Afin de saisir cette « opportunité d’en finir avec l’ordre ancien » il faut remédier à la regrettable impréparation politico-théorique responsable de tant d’échecs insurrectionnels (comme en Tunisie nous disent-ils). D’où ce livre bref qui se veut « pratique », pour nous inciter à coordonner des groupes, assimiler techniques et savoirs, créer des communes et des lieux de vie expérimentaux comme Tarnac ou Marinaleda (village collectiviste andalous)[4]. Créer un nouveau parti ? Surtout pas ! Simplement assurer la liaison entre les diverses colères et initiatives avant et pendant l’insurrection.
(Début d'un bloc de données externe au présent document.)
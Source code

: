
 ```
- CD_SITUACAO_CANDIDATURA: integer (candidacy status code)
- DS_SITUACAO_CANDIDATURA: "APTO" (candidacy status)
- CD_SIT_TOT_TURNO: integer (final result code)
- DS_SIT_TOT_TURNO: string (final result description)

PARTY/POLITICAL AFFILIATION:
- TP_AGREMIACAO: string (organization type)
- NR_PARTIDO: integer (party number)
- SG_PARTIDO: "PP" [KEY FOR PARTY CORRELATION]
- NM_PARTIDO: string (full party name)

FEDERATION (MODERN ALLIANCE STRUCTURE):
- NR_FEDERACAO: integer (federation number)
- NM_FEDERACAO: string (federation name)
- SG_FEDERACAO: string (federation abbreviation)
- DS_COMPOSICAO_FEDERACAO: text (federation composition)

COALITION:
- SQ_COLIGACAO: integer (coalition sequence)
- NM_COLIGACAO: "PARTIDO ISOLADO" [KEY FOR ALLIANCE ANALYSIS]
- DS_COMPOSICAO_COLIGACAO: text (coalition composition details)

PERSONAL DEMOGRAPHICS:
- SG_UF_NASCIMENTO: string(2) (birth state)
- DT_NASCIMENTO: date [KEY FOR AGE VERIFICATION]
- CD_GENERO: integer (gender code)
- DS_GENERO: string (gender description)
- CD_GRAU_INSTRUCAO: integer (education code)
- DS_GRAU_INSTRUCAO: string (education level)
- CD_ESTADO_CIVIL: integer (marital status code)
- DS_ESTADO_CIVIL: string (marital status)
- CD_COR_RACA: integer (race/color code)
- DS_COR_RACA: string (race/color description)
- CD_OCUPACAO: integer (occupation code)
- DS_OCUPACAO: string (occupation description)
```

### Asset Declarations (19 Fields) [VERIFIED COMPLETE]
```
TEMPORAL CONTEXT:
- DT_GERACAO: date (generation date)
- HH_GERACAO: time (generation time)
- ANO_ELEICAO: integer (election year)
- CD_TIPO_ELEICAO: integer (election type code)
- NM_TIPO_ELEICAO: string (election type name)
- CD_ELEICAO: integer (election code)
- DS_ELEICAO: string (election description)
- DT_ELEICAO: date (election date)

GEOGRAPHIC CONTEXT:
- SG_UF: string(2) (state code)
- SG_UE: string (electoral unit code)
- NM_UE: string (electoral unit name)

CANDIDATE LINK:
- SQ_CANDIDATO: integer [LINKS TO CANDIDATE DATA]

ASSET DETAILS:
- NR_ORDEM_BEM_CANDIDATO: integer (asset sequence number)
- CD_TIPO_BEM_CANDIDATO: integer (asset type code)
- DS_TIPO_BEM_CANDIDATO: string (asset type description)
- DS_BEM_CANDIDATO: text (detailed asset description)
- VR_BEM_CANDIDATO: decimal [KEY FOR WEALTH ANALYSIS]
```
L’insurrection non-violente
L’insurrection qui vient sera fulgurante, mais d’une foudre qui ne blesse personne : le blocage généralisé déclenchera une « onde révolutionnaire », paralysant tous les pays et dissolvant les pouvoirs établis. Rompant avec le « modèle » du XIXème siècle et le cycle des échecs révolutionnaires, elle se caractérisera par son pacifisme : « les gouvernements ne trouveront nulle part la légitimité permettant de mater l’insurrection par la force brute ».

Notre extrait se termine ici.